[Stored dataset items]

* * *

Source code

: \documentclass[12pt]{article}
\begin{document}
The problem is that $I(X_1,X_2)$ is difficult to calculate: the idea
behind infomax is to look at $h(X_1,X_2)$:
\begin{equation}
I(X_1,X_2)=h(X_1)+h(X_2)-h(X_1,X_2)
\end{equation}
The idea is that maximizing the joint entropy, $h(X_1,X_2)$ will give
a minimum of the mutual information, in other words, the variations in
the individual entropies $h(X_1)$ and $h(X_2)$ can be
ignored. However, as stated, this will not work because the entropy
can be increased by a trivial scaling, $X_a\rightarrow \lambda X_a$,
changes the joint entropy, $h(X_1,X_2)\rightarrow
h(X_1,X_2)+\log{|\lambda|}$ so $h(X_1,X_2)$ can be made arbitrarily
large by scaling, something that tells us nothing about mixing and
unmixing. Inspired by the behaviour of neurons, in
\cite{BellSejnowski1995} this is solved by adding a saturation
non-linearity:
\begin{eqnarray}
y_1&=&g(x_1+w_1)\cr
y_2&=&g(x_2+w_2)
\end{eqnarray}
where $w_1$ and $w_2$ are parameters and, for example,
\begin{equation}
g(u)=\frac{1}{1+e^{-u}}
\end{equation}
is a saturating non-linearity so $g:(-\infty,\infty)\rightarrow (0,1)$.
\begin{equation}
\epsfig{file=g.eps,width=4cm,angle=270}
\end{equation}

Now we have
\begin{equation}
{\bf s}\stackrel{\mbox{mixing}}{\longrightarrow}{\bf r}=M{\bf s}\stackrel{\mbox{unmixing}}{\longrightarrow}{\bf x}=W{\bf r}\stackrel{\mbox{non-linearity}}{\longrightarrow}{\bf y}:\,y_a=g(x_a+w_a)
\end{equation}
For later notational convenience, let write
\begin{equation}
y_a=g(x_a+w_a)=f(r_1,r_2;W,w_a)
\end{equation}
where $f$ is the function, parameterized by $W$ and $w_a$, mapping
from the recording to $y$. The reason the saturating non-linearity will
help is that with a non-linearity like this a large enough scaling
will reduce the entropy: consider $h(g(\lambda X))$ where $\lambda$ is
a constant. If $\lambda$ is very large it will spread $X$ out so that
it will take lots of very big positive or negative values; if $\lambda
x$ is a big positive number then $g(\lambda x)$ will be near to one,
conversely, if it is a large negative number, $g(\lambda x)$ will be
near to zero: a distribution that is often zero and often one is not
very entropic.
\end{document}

* * *

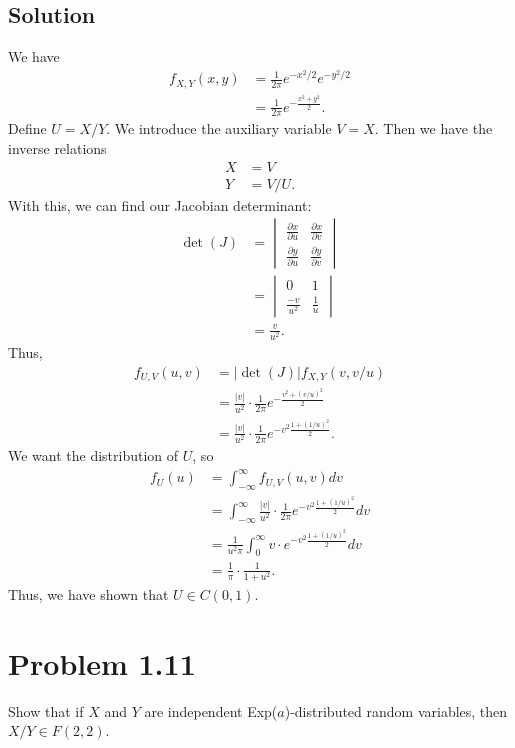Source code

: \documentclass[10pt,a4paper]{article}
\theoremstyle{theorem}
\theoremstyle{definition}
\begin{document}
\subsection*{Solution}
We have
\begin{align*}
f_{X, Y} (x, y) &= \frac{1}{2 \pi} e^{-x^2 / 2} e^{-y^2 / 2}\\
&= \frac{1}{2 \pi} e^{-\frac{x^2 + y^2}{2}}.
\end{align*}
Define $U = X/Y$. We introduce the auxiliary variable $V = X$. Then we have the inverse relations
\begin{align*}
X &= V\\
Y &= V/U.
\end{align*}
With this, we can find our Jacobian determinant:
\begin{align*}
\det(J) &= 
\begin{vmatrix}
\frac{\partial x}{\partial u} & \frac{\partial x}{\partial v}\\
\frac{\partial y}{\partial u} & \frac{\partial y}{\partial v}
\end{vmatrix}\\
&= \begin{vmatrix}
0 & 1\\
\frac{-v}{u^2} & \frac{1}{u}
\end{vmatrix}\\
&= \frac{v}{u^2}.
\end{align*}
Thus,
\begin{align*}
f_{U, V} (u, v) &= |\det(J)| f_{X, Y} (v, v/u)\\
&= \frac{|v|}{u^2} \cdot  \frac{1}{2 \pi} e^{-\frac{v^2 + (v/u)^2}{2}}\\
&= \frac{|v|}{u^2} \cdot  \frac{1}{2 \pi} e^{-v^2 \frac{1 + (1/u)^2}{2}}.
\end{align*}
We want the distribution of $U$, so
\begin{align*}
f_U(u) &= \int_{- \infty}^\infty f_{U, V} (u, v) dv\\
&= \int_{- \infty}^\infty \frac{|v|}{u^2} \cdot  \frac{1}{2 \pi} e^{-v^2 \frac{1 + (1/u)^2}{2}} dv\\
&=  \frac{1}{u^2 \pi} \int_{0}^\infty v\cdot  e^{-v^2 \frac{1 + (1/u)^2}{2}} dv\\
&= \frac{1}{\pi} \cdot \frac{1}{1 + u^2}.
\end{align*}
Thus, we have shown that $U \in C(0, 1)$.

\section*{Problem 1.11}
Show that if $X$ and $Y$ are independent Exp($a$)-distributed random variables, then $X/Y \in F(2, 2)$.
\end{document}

* * *

> [Task brief]:
Check each line of the entries for "theoremstyle" and copy those that have it.

> [Task answer]:
\theoremstyle{theorem}
\theoremstyle{definition}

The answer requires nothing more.